Gemäß der Politik von Firmenchef Samuel Palmisano, der schwächelnde Unternehmensteile mit wenig Gewinn oder gar Verlust aussortiert, geben die jetzigen Gerüchte Sinn. IBM hat seinen weltweiten Marktanteil im PC-Segment in den vergangenen Jahren nicht steigern können, sondern sogar Boden verloren. Hinter dem Marktführer Dell mit 16,8 Prozent und Hewlett-Packard, dessen 15-Prozent-Anteil nicht unwesentlich auf die Fusion mit Compaq zurückzuführen ist, liegt Big Blue nach Zahlen der Marktforscher von Gartner mit lediglich 5,6 weltweitem Anteil abgeschlagen auf Rang drei der PC-Anbieter.

Palmisano hatte bereits im Januar 2002 die Herstellung der PCs an den kalifornischen Auftragsfertiger Sanmina-SCI ausgelagert. Davor ließ Big Blue zudem einzelne Notebooks-Serien - wie andere PC-Hersteller auch - in Taiwan zusammenbauen. Das Unternehmen behielt sich noch das Design und die Produktspezifizierungen vor. Der IBM-Chef hatte sich zudem vom Massenspeichergeschäft verabschiedet und diese Division an Hitachi verkauft.

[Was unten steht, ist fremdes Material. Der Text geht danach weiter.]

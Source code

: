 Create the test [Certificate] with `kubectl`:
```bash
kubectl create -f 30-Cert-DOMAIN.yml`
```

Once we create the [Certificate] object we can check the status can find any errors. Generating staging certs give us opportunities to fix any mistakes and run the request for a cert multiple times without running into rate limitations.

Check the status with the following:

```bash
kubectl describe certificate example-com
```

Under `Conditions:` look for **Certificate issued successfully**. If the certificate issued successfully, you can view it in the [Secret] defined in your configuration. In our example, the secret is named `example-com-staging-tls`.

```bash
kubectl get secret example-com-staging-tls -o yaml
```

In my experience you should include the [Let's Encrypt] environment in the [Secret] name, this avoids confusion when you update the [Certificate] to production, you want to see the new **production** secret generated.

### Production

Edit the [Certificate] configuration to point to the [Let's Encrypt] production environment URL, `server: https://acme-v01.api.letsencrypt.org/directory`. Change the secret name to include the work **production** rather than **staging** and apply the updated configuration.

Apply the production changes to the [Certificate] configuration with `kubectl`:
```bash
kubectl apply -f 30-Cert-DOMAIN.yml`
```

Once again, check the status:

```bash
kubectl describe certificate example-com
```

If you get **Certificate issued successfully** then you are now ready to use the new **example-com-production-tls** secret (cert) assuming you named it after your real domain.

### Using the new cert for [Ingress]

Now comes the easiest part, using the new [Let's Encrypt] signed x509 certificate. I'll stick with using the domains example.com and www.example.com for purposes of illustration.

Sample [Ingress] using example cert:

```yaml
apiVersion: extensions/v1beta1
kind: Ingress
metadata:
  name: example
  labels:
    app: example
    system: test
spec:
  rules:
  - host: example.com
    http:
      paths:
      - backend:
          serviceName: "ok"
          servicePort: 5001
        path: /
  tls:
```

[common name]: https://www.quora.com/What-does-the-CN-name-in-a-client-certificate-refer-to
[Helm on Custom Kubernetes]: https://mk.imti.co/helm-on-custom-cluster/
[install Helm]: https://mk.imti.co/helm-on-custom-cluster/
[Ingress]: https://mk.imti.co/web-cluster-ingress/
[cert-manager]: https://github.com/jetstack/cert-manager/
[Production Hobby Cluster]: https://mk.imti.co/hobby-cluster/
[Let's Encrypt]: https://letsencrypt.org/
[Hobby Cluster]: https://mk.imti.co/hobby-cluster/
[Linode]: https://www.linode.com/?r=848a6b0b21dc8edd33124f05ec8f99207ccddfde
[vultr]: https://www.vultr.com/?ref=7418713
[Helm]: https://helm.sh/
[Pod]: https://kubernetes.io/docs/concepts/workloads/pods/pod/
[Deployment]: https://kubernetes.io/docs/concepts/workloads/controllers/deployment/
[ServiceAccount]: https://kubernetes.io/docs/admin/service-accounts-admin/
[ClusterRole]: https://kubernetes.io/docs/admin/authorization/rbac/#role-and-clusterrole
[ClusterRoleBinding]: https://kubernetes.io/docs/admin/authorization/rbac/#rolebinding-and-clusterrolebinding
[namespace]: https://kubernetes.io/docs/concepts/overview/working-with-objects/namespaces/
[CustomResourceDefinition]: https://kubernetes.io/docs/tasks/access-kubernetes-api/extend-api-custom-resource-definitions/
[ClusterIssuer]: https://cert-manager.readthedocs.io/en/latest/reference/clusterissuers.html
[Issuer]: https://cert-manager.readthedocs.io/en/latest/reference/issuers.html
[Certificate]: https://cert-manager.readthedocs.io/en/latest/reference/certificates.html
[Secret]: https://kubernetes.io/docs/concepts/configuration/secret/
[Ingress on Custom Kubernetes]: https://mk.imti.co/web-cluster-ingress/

Dafür konzentrierte er sich - ganz im Sinn seines Vorgängers Louis Gerstner - auf das Geschäft mit Dienstleistungen. Diese Unternehmenssparte erwirtschaftet mittlerweile fast 50 Prozent der gesamten Firmenumsätze. 2003 erzielte die Global Services Divison einen Umsatz von 45,5 Milliarden US-Dollar. Insgesamt kam IBM 2003 auf 96,66 Milliarden US-Dollar Umsatz. Um sich im Services-Geschäft zu verstärken hätte IBM im Oktober 2002 die Beratungssparte von PricewatersCoopers für 3,5 Milliarden US-Dollar gekauft.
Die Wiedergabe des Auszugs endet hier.